Spatio-Temporal Summarization of 360-degrees Videos.

We combine a camera motion detection method, two saliecy detection methods for generating frame-level saliency maps, a salient event detection approach for extracting traditional 2D+time video volumes from the 360-degrees video, and an adapted state-of-the-art video summarization method, to transform 360-degrees videos to video summaries that are suitable for traditional video distribution channels.
- Related publications [mmm24b]
- Software package [download source code]

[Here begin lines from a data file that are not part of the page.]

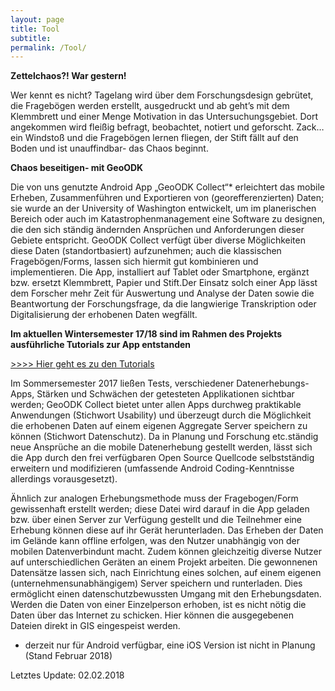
```yaml
---
layout: page
title: Tool
subtitle:
permalink: /Tool/
---
```


**Zettelchaos?! War gestern!**

Wer kennt es nicht? Tagelang wird über dem Forschungsdesign gebrütet, die Fragebögen werden erstellt, ausgedruckt und ab geht’s mit dem Klemmbrett und einer Menge Motivation in das Untersuchungsgebiet. Dort angekommen wird fleißig befragt, beobachtet, notiert und geforscht. Zack… ein Windstoß und die Fragebögen lernen fliegen, der Stift fällt auf den Boden und ist unauffindbar- das Chaos beginnt. 

**Chaos beseitigen- mit GeoODK**

Die von uns genutzte Android App „GeoODK Collect“* erleichtert das mobile Erheben, Zusammenführen und Exportieren von (georefferenzierten) Daten; sie wurde an der University of Washington entwickelt, um im planerischen Bereich oder auch im Katastrophenmanagement eine Software zu designen, die den sich ständig ändernden Ansprüchen und Anforderungen dieser Gebiete entspricht. 
GeoODK Collect verfügt über diverse Möglichkeiten diese Daten (standortbasiert) aufzunehmen; auch die klassischen Fragebögen/Forms,  lassen sich hiermit gut kombinieren und implementieren. Die App, installiert auf Tablet oder Smartphone, ergänzt bzw. ersetzt Klemmbrett, Papier und Stift.Der Einsatz solch einer App lässt dem Forscher mehr Zeit für Auswertung und Analyse der Daten sowie die Beantwortung der Forschungsfrage, da die langwierige Transkription oder Digitalisierung der erhobenen Daten wegfällt. 

**Im aktuellen Wintersemester 17/18 sind im Rahmen des Projekts ausführliche Tutorials zur App entstanden**

[>>>> Hier geht es zu den Tutorials](https://vm193-139.its.uni-kassel.de/dokuwiki/doku.php?id=start)

Im Sommersemester 2017 ließen Tests, verschiedener Datenerhebungs-Apps, Stärken und Schwächen der getesteten Applikationen sichtbar werden; GeoODK Collect bietet unter allen Apps durchweg praktikable Anwendungen (Stichwort Usability) und überzeugt durch die Möglichkeit die erhobenen Daten auf einem eigenen Aggregate Server speichern zu können (Stichwort Datenschutz). Da in Planung und Forschung etc.ständig neue Ansprüche an die mobile Datenerhebung gestellt werden, lässt sich die App durch den frei verfügbaren Open Source Quellcode selbstständig erweitern und modifizieren (umfassende Android Coding-Kenntnisse allerdings vorausgesetzt).

Ähnlich zur analogen Erhebungsmethode muss der Fragebogen/Form gewissenhaft erstellt werden; diese Datei wird darauf in die App geladen bzw. über einen Server zur Verfügung gestellt und die Teilnehmer eine Erhebung können diese auf ihr Gerät herunterladen. Das Erheben der Daten im Gelände kann offline erfolgen, was den Nutzer unabhängig von der mobilen Datenverbindunt macht. Zudem können gleichzeitig diverse Nutzer auf unterschiedlichen Geräten an einem Projekt arbeiten. Die gewonnenen Datensätze lassen sich, nach Einrichtung eines solchen, auf einem eigenen (unternehmensunabhängigem) Server speichern und runterladen. Dies ermöglicht einen datenschutzbewussten Umgang mit den Erhebungsdaten. Werden die Daten von einer Einzelperson erhoben, ist es nicht nötig die Daten über das Internet zu schicken. Hier können die ausgegebenen Dateien direkt in GIS eingespeist werden. 

* derzeit nur für Android verfügbar, eine iOS Version ist nicht in Planung (Stand Februar 2018)

Letztes Update: 02.02.2018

Pruned Lightweight Face Detectors.

We investigate the application of filter pruning on two already small and compact face detectors, EXTD (Extremely Tiny Face Detector) and EResFD (Efficient ResNet Face Detector). The main pruning algorithm that we utilize is Filter Pruning via Geometric Median (FPGM). We show that we can further reduce the model size of already lightweight face detectors, with limited accuracy loss, or even with a small accuracy gain for low pruning rates.
- Related publications [wacvw24]
- Software package [download source code]

Masked-ViGAT: Masked Feature Modelling for Video Event Recognition.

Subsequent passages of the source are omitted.